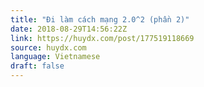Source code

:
 ```yaml
---
title: "Đi làm cách mạng 2.0^2 (phần 2)"
date: 2018-08-29T14:56:22Z
link: https://huydx.com/post/177519118669
source: huydx.com
language: Vietnamese
draft: false
---
```

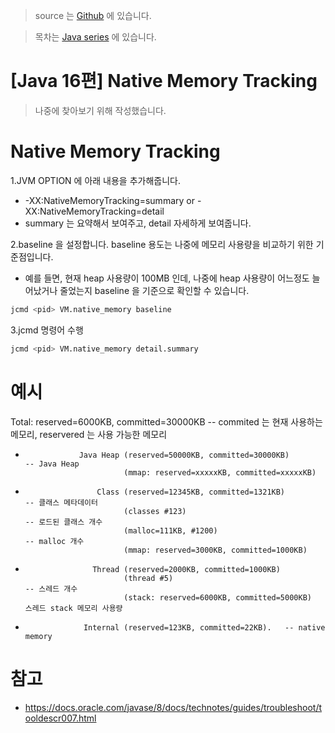>  source 는 [Github](https://github.com/leechoongyon/Java16Examples) 에 있습니다.



> 목차는 [Java series](https://insanelysimple.tistory.com/category/Java/series) 에 있습니다.



# [Java 16편] Native Memory Tracking

> 나중에 찾아보기 위해 작성했습니다. 



# Native Memory Tracking

1.JVM OPTION 에 아래 내용을 추가해줍니다.

- -XX:NativeMemoryTracking=summary or -XX:NativeMemoryTracking=detail
- summary 는 요약해서 보여주고, detail 자세하게 보여줍니다.

2.baseline 을 설정합니다. baseline 용도는 나중에 메모리 사용량을 비교하기 위한 기준점입니다.

- 예를 들면, 현재 heap 사용량이 100MB 인데, 나중에 heap 사용량이 어느정도 늘어났거나 줄었는지 baseline 을 기준으로 확인할 수 있습니다. 

```bash
jcmd <pid> VM.native_memory baseline
```

3.jcmd 명령어 수행

```bash
jcmd <pid> VM.native_memory detail.summary
```



# 예시

Total:  reserved=6000KB,  committed=30000KB                                           -- commited 는 현재 사용하는 메모리, reservered 는 사용 가능한 메모리

-                 Java Heap (reserved=50000KB, committed=30000KB)                      -- Java Heap
                            (mmap: reserved=xxxxxKB, committed=xxxxxKB)
-                     Class (reserved=12345KB, committed=1321KB)                          -- 클래스 메타데이터
                            (classes #123)                                               -- 로드된 클래스 개수 
                            (malloc=111KB, #1200)                                        -- malloc 개수
                            (mmap: reserved=3000KB, committed=1000KB)
-                    Thread (reserved=2000KB, committed=1000KB)
                            (thread #5)                                                 -- 스레드 개수
                            (stack: reserved=6000KB, committed=5000KB)                   스레드 stack 메모리 사용량

-                  Internal (reserved=123KB, committed=22KB).   -- native memory
                   



# 참고

- https://docs.oracle.com/javase/8/docs/technotes/guides/troubleshoot/tooldescr007.html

· · · · ·

For the records given here, say how many lines hold the string "baseline", with no further words.

- [Answer for the task]:
3